Return the entries exactly. Images are not part of the copy.

[Entries taken from a collection]
== Segment start ==

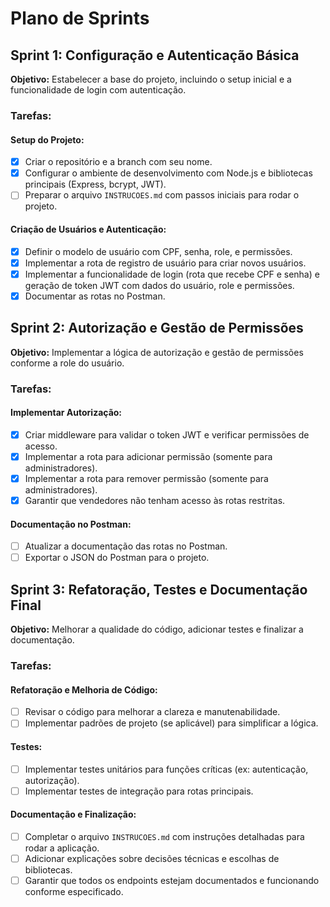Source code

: # Plano de Sprints

## Sprint 1: Configuração e Autenticação Básica

**Objetivo:** Estabelecer a base do projeto, incluindo o setup inicial e a funcionalidade de login com autenticação.

### Tarefas:

#### Setup do Projeto:

- [x] Criar o repositório e a branch com seu nome.
- [x] Configurar o ambiente de desenvolvimento com Node.js e bibliotecas principais (Express, bcrypt, JWT).
- [ ] Preparar o arquivo `INSTRUCOES.md` com passos iniciais para rodar o projeto.

#### Criação de Usuários e Autenticação:

- [x] Definir o modelo de usuário com CPF, senha, role, e permissões.
- [x] Implementar a rota de registro de usuário para criar novos usuários.
- [x] Implementar a funcionalidade de login (rota que recebe CPF e senha) e geração de token JWT com dados do usuário, role e permissões.
- [x] Documentar as rotas no Postman.

## Sprint 2: Autorização e Gestão de Permissões

**Objetivo:** Implementar a lógica de autorização e gestão de permissões conforme a role do usuário.

### Tarefas:

#### Implementar Autorização:

- [x] Criar middleware para validar o token JWT e verificar permissões de acesso.
- [x] Implementar a rota para adicionar permissão (somente para administradores).
- [x] Implementar a rota para remover permissão (somente para administradores).
- [x] Garantir que vendedores não tenham acesso às rotas restritas.

#### Documentação no Postman:

- [ ] Atualizar a documentação das rotas no Postman.
- [ ] Exportar o JSON do Postman para o projeto.

## Sprint 3: Refatoração, Testes e Documentação Final

**Objetivo:** Melhorar a qualidade do código, adicionar testes e finalizar a documentação.

### Tarefas:

#### Refatoração e Melhoria de Código:

- [ ] Revisar o código para melhorar a clareza e manutenabilidade.
- [ ] Implementar padrões de projeto (se aplicável) para simplificar a lógica.

#### Testes:

- [ ] Implementar testes unitários para funções críticas (ex: autenticação, autorização).
- [ ] Implementar testes de integração para rotas principais.

#### Documentação e Finalização:

- [ ] Completar o arquivo `INSTRUCOES.md` com instruções detalhadas para rodar a aplicação.
- [ ] Adicionar explicações sobre decisões técnicas e escolhas de bibliotecas.
- [ ] Garantir que todos os endpoints estejam documentados e funcionando conforme especificado.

== Segment end ==

* **Exercise answer**:
Source code

: # Plano de Sprints

## Sprint 1: Configuração e Autenticação Básica

**Objetivo:** Estabelecer a base do projeto, incluindo o setup inicial e a funcionalidade de login com autenticação.

### Tarefas:

#### Setup do Projeto:

- [x] Criar o repositório e a branch com seu nome.
- [x] Configurar o ambiente de desenvolvimento com Node.js e bibliotecas principais (Express, bcrypt, JWT).
- [ ] Preparar o arquivo `INSTRUCOES.md` com passos iniciais para rodar o projeto.

#### Criação de Usuários e Autenticação:

- [x] Definir o modelo de usuário com CPF, senha, role, e permissões.
- [x] Implementar a rota de registro de usuário para criar novos usuários.
- [x] Implementar a funcionalidade de login (rota que recebe CPF e senha) e geração de token JWT com dados do usuário, role e permissões.
- [x] Documentar as rotas no Postman.

## Sprint 2: Autorização e Gestão de Permissões

**Objetivo:** Implementar a lógica de autorização e gestão de permissões conforme a role do usuário.

### Tarefas:

#### Implementar Autorização:

- [x] Criar middleware para validar o token JWT e verificar permissões de acesso.
- [x] Implementar a rota para adicionar permissão (somente para administradores).
- [x] Implementar a rota para remover permissão (somente para administradores).
- [x] Garantir que vendedores não tenham acesso às rotas restritas.

#### Documentação no Postman:

- [ ] Atualizar a documentação das rotas no Postman.
- [ ] Exportar o JSON do Postman para o projeto.

## Sprint 3: Refatoração, Testes e Documentação Final

**Objetivo:** Melhorar a qualidade do código, adicionar testes e finalizar a documentação.

### Tarefas:

#### Refatoração e Melhoria de Código:

- [ ] Revisar o código para melhorar a clareza e manutenabilidade.
- [ ] Implementar padrões de projeto (se aplicável) para simplificar a lógica.

#### Testes:

- [ ] Implementar testes unitários para funções críticas (ex: autenticação, autorização).
- [ ] Implementar testes de integração para rotas principais.

#### Documentação e Finalização:

- [ ] Completar o arquivo `INSTRUCOES.md` com instruções detalhadas para rodar a aplicação.
- [ ] Adicionar explicações sobre decisões técnicas e escolhas de bibliotecas.
- [ ] Garantir que todos os endpoints estejam documentados e funcionando conforme especificado.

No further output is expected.